> _Problem to work on_:
Output exactly the lines from the one with "Aggiornare la configurazione dell'app" through the last line of the data below, both included, and nothing more.

> _Entries provided_:
== Segment start ==
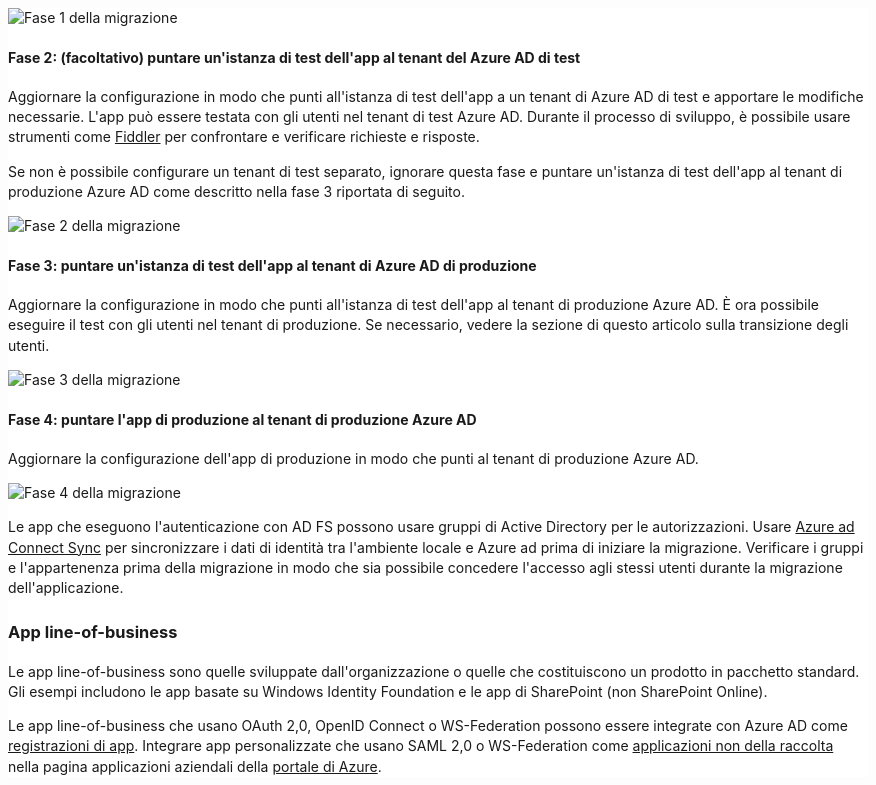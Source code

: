   ![Fase 1 della migrazione ](media/migrate-adfs-apps-to-azure/stage1.jpg)

#### <a name="stage-2--optional-point-a-test-instance-of-the-app-to-the-test-azure-ad-tenant"></a>Fase 2: (facoltativo) puntare un'istanza di test dell'app al tenant del Azure AD di test

Aggiornare la configurazione in modo che punti all'istanza di test dell'app a un tenant di Azure AD di test e apportare le modifiche necessarie. L'app può essere testata con gli utenti nel tenant di test Azure AD. Durante il processo di sviluppo, è possibile usare strumenti come [Fiddler](https://www.telerik.com/fiddler) per confrontare e verificare richieste e risposte.

Se non è possibile configurare un tenant di test separato, ignorare questa fase e puntare un'istanza di test dell'app al tenant di produzione Azure AD come descritto nella fase 3 riportata di seguito.

  ![Fase 2 della migrazione ](media/migrate-adfs-apps-to-azure/stage2.jpg)

#### <a name="stage-3--point-a-test-instance-of-the-app-to-the-production-azure-ad-tenant"></a>Fase 3: puntare un'istanza di test dell'app al tenant di Azure AD di produzione

Aggiornare la configurazione in modo che punti all'istanza di test dell'app al tenant di produzione Azure AD. È ora possibile eseguire il test con gli utenti nel tenant di produzione. Se necessario, vedere la sezione di questo articolo sulla transizione degli utenti.

  ![Fase 3 della migrazione ](media/migrate-adfs-apps-to-azure/stage3.jpg)

#### <a name="stage-4--point-the-production-app-to-the-production-azure-ad-tenant"></a>Fase 4: puntare l'app di produzione al tenant di produzione Azure AD

Aggiornare la configurazione dell'app di produzione in modo che punti al tenant di produzione Azure AD.

  ![Fase 4 della migrazione ](media/migrate-adfs-apps-to-azure/stage4.jpg)

 Le app che eseguono l'autenticazione con AD FS possono usare gruppi di Active Directory per le autorizzazioni. Usare [Azure ad Connect Sync](../hybrid/how-to-connect-sync-whatis.md) per sincronizzare i dati di identità tra l'ambiente locale e Azure ad prima di iniziare la migrazione. Verificare i gruppi e l'appartenenza prima della migrazione in modo che sia possibile concedere l'accesso agli stessi utenti durante la migrazione dell'applicazione.

### <a name="line-of-business-apps"></a>App line-of-business

Le app line-of-business sono quelle sviluppate dall'organizzazione o quelle che costituiscono un prodotto in pacchetto standard. Gli esempi includono le app basate su Windows Identity Foundation e le app di SharePoint (non SharePoint Online).

Le app line-of-business che usano OAuth 2,0, OpenID Connect o WS-Federation possono essere integrate con Azure AD come [registrazioni di app](../develop/quickstart-register-app.md). Integrare app personalizzate che usano SAML 2,0 o WS-Federation come [applicazioni non della raccolta](add-application-portal.md) nella pagina applicazioni aziendali della [portale di Azure](https://portal.azure.com/).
== Segment end ==
> _Exercise solution_:
Aggiornare la configurazione dell'app di produzione in modo che punti al tenant di produzione Azure AD.

  ![Fase 4 della migrazione ](media/migrate-adfs-apps-to-azure/stage4.jpg)

 Le app che eseguono l'autenticazione con AD FS possono usare gruppi di Active Directory per le autorizzazioni. Usare [Azure ad Connect Sync](../hybrid/how-to-connect-sync-whatis.md) per sincronizzare i dati di identità tra l'ambiente locale e Azure ad prima di iniziare la migrazione. Verificare i gruppi e l'appartenenza prima della migrazione in modo che sia possibile concedere l'accesso agli stessi utenti durante la migrazione dell'applicazione.

### <a name="line-of-business-apps"></a>App line-of-business

Le app line-of-business sono quelle sviluppate dall'organizzazione o quelle che costituiscono un prodotto in pacchetto standard. Gli esempi includono le app basate su Windows Identity Foundation e le app di SharePoint (non SharePoint Online).

Le app line-of-business che usano OAuth 2,0, OpenID Connect o WS-Federation possono essere integrate con Azure AD come [registrazioni di app](../develop/quickstart-register-app.md). Integrare app personalizzate che usano SAML 2,0 o WS-Federation come [applicazioni non della raccolta](add-application-portal.md) nella pagina applicazioni aziendali della [portale di Azure](https://portal.azure.com/).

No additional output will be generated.